The source said Hadden called DeWine out of concern that if the governor appointed Randazzo, he would come to regret it. At the same time, however, Hadden performed legal and consulting work for AEP Ohio, another prominent Ohio utility, and was involved with AEP-funded dark-money groups that ended up giving hundreds of thousands of dollars to organizations involved with the scandal-ridden House Bill 6 and Larry Householder, the former Ohio House speaker now facing a federal corruption charge.

Tierney said while “J.B. Hadden is a person that the governor speaks with regularity,” DeWine doesn’t specifically remember Hadden’s call about Randazzo, which the source said lasted for less than a minute.

“But the governor can confirm he was aware of JB Hadden’s concerns regarding Mr. Randazzo,” Tierney said, adding that he wasn’t sure how the governor knew of those concerns or whether he knew of them before the Jan. 28 meeting.

Hadden met with Dawson, then-director of cabinet affairs Ryan Burgess, DeWine’s chief legal counsel Matt Donahue, and the governor’s then-policy director Michael Hall in a “fairly impromptu” fashion, Tierney said.

Dawson is a former business partner of ex-FirstEnergy lobbyist Josh Rubin, and her husband has long done consulting work for the Akron-based utility.

Tierney said it was clear to DeWine administration officials that Hadden attended the meeting on behalf of his client, AEP Ohio. According to the source, Hadden acknowledged during the meeting the conflict brought by his AEP lobbying work, but he said he didn’t seek the meeting at the direction of AEP, according to the source. The meeting was first reported by the Ohio Capital Journal.

Hadden came to the meeting with a few pieces of paper, Tierney said, but he delivered two binders of documents after the meeting. The documents, which totaled 198 pages, claimed to show evidence of Randazzo’s “opaque, undisclosed financial ties” to FirstEnergy, the Akron-based utility.

Hadden wrote the two-page cover letter expressing concerns about Randazzo. The rest of the dossier included court cases, tax documents and other information collected by opponents of Randazzo, including environmental groups, according to the source.

Cleveland.com has reached out to Hadden for comment.

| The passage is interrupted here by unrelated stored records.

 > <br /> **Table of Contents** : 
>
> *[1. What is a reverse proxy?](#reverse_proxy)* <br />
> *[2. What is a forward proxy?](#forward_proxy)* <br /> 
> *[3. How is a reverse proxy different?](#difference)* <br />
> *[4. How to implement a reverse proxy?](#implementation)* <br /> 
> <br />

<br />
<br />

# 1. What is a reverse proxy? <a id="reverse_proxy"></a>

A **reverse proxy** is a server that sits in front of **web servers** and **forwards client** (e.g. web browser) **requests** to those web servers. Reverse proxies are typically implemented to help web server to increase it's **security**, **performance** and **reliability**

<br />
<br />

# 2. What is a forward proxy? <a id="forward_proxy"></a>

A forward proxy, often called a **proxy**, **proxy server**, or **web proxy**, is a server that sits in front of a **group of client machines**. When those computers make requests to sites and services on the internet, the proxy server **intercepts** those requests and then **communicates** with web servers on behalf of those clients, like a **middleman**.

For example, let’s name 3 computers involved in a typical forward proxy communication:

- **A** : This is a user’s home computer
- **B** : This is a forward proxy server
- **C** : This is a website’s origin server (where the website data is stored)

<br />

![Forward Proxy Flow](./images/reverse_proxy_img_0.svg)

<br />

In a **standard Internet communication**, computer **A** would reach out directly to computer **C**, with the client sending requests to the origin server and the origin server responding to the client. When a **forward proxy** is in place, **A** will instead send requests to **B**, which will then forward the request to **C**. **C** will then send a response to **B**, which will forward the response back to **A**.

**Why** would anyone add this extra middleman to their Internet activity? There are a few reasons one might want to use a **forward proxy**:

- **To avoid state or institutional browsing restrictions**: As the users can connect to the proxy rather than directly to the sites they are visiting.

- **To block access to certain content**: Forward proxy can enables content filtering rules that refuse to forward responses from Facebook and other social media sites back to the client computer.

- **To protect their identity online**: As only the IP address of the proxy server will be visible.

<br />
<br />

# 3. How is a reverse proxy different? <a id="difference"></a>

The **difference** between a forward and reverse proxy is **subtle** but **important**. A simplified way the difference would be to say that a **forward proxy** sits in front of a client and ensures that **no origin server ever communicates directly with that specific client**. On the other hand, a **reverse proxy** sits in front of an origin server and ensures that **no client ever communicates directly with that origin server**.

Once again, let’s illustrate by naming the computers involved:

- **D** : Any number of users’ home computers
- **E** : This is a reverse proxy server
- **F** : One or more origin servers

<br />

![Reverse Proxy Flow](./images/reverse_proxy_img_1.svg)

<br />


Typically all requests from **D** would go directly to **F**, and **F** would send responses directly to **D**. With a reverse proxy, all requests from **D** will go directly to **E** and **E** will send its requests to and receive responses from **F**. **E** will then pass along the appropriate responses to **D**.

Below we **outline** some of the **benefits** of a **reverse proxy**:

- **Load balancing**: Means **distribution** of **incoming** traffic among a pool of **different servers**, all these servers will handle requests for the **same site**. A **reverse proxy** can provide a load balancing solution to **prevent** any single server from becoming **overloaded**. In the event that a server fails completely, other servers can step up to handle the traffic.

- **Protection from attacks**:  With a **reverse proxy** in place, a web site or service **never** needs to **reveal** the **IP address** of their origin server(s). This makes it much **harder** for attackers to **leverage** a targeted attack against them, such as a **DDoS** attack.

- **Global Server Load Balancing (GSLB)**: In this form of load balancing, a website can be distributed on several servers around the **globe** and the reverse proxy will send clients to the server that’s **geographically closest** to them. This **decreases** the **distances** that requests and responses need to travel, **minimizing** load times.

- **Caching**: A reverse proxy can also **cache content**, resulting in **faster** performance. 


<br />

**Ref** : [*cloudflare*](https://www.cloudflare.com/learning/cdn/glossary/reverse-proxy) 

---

The dossier did not explicitly accuse Randazzo of receiving FirstEnergy bribes. However, it stated that Randazzo was “funneling money” from a FirstEnergy subsidiary called FirstEnergy Solutions through a “secret” company called the Sustainability Funding Alliance of Ohio to buy real estate. “At a minimum, Randazzo should be asked to explain these odd financial transactions and to disclose the full extent of his relationship with SFAO and FirstEnergy,” the dossier stated.

Tierney said administration officials reviewed Hadden’s dossier but found it to be “extremely underwhelming,” as it wasn’t clear who wrote it and contained information “that was largely known” already.

Tierney also noted that whenever the governor has to fill an opening on the PUCO, “there are some people who come out and they oppose people in the energy industry being on the PUCO, period.”

DeWine eventually appointed Randazzo PUCO chair on Feb. 4, 2019.

In November 2020, Randazzo resigned from the PUCO after FBI agents raided his Columbus home. FirstEnergy later revealed that it paid more than $4 million to an entity later revealed to be owned by Randazzo.

Randazzo has said that he only had a consulting agreement with FirstEnergy. Though he hasn’t been charged with any criminal charges, he is one of the numerous defendants in a civil lawsuit filed by Ohio Attorney General Dave Yost.

DeWine’s administration has said the governor didn’t know about FirstEnergy’s payments to Randazzo until the FBI raid. However, Randazzo told Dawson about the $4.3 million payment in October 2020 after two FirstEnergy executives were fired. A later filing revealed their firings were tied to the payment to Randazzo, which was hidden from company auditors and others within the company.

“My understanding was that (Randazzo’s) relationship (with FirstEnergy) was done,” DeWine said in late 2021. “What we were told by him was that he was coming out of retirement.”